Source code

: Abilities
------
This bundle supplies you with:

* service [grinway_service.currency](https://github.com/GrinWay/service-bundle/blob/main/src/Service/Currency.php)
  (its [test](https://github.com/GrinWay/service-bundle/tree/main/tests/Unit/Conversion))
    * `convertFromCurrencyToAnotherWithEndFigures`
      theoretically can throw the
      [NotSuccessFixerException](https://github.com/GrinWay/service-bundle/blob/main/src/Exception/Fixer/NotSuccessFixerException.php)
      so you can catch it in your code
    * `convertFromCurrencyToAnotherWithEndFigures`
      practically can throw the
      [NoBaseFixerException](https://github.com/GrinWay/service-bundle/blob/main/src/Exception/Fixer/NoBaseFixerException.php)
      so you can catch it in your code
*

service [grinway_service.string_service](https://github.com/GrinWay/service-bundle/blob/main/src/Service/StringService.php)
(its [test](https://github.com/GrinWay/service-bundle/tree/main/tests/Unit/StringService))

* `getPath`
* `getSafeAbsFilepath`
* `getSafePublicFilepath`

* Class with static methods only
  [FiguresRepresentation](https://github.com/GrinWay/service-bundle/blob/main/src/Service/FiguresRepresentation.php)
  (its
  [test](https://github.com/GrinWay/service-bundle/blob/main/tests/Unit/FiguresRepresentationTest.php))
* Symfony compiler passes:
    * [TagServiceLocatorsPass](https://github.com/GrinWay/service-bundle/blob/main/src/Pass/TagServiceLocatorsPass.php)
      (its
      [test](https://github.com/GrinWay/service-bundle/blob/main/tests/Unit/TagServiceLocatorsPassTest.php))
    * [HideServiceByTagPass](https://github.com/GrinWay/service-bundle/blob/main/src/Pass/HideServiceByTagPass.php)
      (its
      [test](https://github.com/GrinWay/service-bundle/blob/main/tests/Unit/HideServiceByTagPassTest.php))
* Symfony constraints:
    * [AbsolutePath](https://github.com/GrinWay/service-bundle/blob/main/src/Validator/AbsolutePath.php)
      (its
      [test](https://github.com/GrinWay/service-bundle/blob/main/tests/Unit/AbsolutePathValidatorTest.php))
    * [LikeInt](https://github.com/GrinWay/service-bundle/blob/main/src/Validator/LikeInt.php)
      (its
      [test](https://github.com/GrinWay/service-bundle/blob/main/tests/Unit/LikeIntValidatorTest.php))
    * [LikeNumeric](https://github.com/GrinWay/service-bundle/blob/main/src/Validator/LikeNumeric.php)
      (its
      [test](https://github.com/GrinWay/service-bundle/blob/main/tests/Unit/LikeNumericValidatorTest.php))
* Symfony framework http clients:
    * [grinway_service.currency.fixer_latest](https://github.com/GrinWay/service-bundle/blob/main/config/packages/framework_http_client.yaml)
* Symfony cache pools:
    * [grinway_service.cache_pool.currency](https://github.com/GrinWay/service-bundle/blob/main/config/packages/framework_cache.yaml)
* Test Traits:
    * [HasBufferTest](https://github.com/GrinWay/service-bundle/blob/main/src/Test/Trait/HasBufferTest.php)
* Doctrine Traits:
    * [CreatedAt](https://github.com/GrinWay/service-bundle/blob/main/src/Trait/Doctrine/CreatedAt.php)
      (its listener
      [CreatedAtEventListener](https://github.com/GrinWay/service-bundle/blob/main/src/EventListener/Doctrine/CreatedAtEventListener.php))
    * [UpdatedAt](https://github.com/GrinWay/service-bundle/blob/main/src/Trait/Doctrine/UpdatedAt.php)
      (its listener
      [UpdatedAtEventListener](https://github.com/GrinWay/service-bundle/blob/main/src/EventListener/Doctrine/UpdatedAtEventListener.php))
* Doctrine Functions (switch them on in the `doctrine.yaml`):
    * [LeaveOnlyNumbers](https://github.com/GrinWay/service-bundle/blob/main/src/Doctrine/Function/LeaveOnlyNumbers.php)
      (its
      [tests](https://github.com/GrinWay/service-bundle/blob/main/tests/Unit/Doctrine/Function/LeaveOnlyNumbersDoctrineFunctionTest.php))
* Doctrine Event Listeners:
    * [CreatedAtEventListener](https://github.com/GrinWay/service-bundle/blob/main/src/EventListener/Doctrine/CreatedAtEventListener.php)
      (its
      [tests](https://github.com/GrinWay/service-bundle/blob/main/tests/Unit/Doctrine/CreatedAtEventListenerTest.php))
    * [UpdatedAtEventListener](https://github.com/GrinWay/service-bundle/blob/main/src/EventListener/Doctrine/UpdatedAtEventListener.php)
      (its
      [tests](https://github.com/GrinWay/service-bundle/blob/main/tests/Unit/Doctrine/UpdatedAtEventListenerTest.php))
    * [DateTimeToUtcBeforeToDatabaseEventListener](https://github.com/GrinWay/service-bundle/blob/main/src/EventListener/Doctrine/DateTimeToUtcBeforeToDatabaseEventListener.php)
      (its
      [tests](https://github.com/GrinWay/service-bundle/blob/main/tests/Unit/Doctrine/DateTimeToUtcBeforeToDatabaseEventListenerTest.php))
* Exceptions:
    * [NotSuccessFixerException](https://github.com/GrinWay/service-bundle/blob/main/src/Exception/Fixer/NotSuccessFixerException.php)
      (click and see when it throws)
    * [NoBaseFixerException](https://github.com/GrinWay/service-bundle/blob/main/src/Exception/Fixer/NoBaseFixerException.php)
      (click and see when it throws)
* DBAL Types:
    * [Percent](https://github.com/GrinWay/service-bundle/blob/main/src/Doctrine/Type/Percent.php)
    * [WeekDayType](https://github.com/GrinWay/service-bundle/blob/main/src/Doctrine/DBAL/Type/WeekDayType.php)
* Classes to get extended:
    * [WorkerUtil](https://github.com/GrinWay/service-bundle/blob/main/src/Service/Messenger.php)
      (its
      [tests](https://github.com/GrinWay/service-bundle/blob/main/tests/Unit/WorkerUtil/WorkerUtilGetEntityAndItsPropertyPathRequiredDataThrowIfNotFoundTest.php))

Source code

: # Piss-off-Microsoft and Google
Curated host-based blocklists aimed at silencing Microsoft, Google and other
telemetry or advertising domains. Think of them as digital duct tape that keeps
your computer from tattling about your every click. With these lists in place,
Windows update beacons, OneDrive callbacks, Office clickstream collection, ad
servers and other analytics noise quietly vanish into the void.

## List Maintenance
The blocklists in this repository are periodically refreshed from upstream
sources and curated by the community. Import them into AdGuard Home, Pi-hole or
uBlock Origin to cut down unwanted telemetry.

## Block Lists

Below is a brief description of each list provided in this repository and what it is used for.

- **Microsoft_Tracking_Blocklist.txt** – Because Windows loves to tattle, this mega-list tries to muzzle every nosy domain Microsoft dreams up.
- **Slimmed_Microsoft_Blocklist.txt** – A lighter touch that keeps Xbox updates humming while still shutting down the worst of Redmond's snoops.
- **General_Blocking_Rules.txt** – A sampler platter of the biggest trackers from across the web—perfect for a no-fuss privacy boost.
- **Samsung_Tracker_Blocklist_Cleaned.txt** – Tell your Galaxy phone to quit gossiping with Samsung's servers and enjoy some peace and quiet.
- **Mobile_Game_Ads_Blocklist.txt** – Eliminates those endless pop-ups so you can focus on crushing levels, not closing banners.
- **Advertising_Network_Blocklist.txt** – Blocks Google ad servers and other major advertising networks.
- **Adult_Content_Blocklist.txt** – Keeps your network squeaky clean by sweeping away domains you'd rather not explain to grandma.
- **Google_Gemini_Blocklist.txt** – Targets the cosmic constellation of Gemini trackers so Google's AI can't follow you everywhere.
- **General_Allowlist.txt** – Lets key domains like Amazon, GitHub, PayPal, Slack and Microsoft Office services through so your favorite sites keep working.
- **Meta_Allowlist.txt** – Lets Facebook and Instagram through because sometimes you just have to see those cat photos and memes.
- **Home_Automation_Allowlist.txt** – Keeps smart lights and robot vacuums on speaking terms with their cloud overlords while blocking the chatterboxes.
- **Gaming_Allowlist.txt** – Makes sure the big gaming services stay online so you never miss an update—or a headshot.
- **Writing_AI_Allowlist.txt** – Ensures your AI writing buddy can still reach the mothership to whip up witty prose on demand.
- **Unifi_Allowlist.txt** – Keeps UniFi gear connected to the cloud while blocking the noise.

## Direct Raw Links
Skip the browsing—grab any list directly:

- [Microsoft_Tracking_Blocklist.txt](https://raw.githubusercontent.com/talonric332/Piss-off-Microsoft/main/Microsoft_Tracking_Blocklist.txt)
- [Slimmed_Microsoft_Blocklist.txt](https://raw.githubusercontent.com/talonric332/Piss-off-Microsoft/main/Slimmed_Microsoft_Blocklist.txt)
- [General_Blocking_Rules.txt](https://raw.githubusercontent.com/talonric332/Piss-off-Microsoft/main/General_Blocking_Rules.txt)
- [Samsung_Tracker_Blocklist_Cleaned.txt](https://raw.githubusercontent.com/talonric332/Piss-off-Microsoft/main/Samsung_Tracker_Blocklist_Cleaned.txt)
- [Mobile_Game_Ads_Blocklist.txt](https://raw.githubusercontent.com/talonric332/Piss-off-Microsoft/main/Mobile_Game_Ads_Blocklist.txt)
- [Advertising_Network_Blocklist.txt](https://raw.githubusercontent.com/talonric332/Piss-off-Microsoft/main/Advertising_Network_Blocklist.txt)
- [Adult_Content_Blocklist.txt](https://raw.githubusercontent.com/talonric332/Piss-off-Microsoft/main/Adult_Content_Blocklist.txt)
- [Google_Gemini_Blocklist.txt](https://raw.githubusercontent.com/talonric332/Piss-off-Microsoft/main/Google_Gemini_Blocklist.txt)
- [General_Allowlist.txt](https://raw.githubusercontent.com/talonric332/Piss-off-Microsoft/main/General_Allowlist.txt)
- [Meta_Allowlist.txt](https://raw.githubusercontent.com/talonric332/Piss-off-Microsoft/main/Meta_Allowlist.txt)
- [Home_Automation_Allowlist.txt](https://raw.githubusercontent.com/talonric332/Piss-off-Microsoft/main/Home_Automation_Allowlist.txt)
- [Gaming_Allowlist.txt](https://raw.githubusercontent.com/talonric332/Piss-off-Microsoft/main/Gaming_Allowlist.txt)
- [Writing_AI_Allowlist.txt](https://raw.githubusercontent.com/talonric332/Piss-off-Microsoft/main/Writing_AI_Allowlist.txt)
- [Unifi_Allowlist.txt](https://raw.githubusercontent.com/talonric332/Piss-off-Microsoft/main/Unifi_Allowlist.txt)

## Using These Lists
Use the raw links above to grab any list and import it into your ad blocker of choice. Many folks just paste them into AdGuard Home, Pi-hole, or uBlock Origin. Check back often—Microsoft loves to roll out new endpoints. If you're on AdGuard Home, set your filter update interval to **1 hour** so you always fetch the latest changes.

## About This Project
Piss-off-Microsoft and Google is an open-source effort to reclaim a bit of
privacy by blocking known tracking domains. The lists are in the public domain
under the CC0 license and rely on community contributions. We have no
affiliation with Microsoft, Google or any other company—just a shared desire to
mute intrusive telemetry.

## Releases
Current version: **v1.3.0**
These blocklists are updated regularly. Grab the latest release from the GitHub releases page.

= What the exercise asks =
Once the line containing "theoretically can throw the" has been written out, please stop; every line before it, back to the first line of the records above, should be given exactly.

= Reply =
Source code

: Abilities
------
This bundle supplies you with:

* service [grinway_service.currency](https://github.com/GrinWay/service-bundle/blob/main/src/Service/Currency.php)
  (its [test](https://github.com/GrinWay/service-bundle/tree/main/tests/Unit/Conversion))
    * `convertFromCurrencyToAnotherWithEndFigures`
      theoretically can throw the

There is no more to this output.